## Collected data
------------------------------------------------------------------------
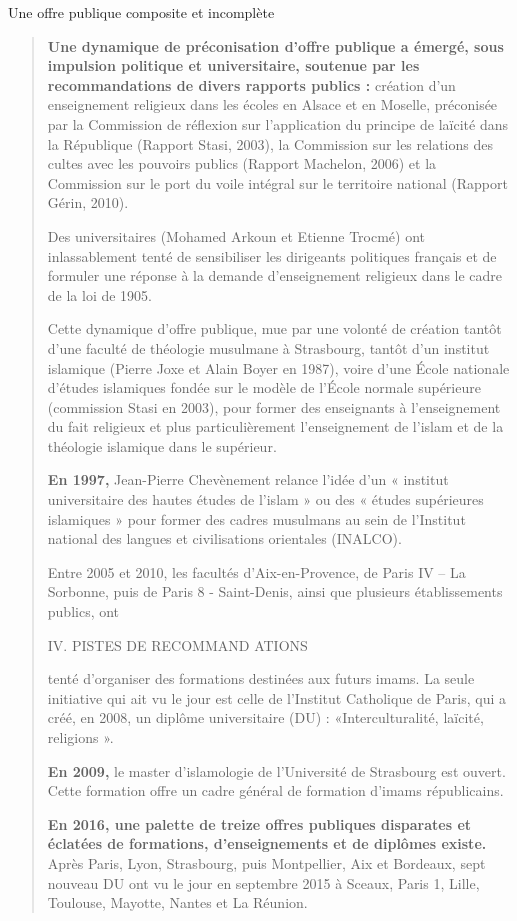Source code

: Une offre publique composite et incomplète

\begin{quote}
\textbf{Une dynamique de préconisation d'offre publique a émergé, sous
impulsion politique et universitaire, soutenue par les recommandations
de divers rapports publics :} création d'un enseignement religieux dans
les écoles en Alsace et en Moselle, préconisée par la Commission de
réflexion sur l'application du principe de laïcité dans la République
(Rapport Stasi, 2003), la Commission sur les relations des cultes avec
les pouvoirs publics (Rapport Machelon, 2006) et la Commission sur le
port du voile intégral sur le territoire national (Rapport Gérin, 2010).

Des universitaires (Mohamed Arkoun et Etienne Trocmé) ont inlassablement
tenté de sensibiliser les dirigeants politiques français et de formuler
une réponse à la demande d'enseignement religieux dans le cadre de la
loi de 1905.

Cette dynamique d'offre publique, mue par une volonté de création tantôt
d'une faculté de théologie musulmane à Strasbourg, tantôt d'un institut
islamique (Pierre Joxe et Alain Boyer en 1987), voire d'une École
nationale d'études islamiques fondée sur le modèle de l'École normale
supérieure (commission Stasi en 2003), pour former des enseignants à
l'enseignement du fait religieux et plus particulièrement l'enseignement
de l'islam et de la théologie islamique dans le supérieur.

\textbf{En 1997,} Jean-Pierre Chevènement relance l'idée d'un « institut
universitaire des hautes études de l'islam » ou des « études supérieures
islamiques » pour former des cadres musulmans au sein de l'Institut
national des langues et civilisations orientales (INALCO).

Entre 2005 et 2010, les facultés d'Aix-en-Provence, de Paris IV -- La
Sorbonne, puis de Paris 8 - Saint-Denis, ainsi que plusieurs
établissements publics, ont

IV. PISTES DE RECOMMAND ATIONS

tenté d'organiser des formations destinées aux futurs imams. La seule
initiative qui ait vu le jour est celle de l'Institut Catholique de
Paris, qui a créé, en 2008, un diplôme universitaire (DU) :
«Interculturalité, laïcité, religions ».

\textbf{En 2009,} le master d'islamologie de l'Université de Strasbourg
est ouvert. Cette formation offre un cadre général de formation d'imams
républicains.

\textbf{En 2016, une palette de treize offres publiques disparates et
éclatées de formations, d'enseignements et de diplômes existe.} Après
Paris, Lyon, Strasbourg, puis Montpellier, Aix et Bordeaux, sept nouveau
DU ont vu le jour en septembre 2015 à Sceaux, Paris 1, Lille, Toulouse,
Mayotte, Nantes et La Réunion.
\end{quote}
------------------------------------------------------------------------
## Instructions for the task
For each line of the data that includes the word "Stasi", return a copy of it.

## Exercise answer
(Rapport Stasi, 2003), la Commission sur les relations des cultes avec
supérieure (commission Stasi en 2003), pour former des enseignants à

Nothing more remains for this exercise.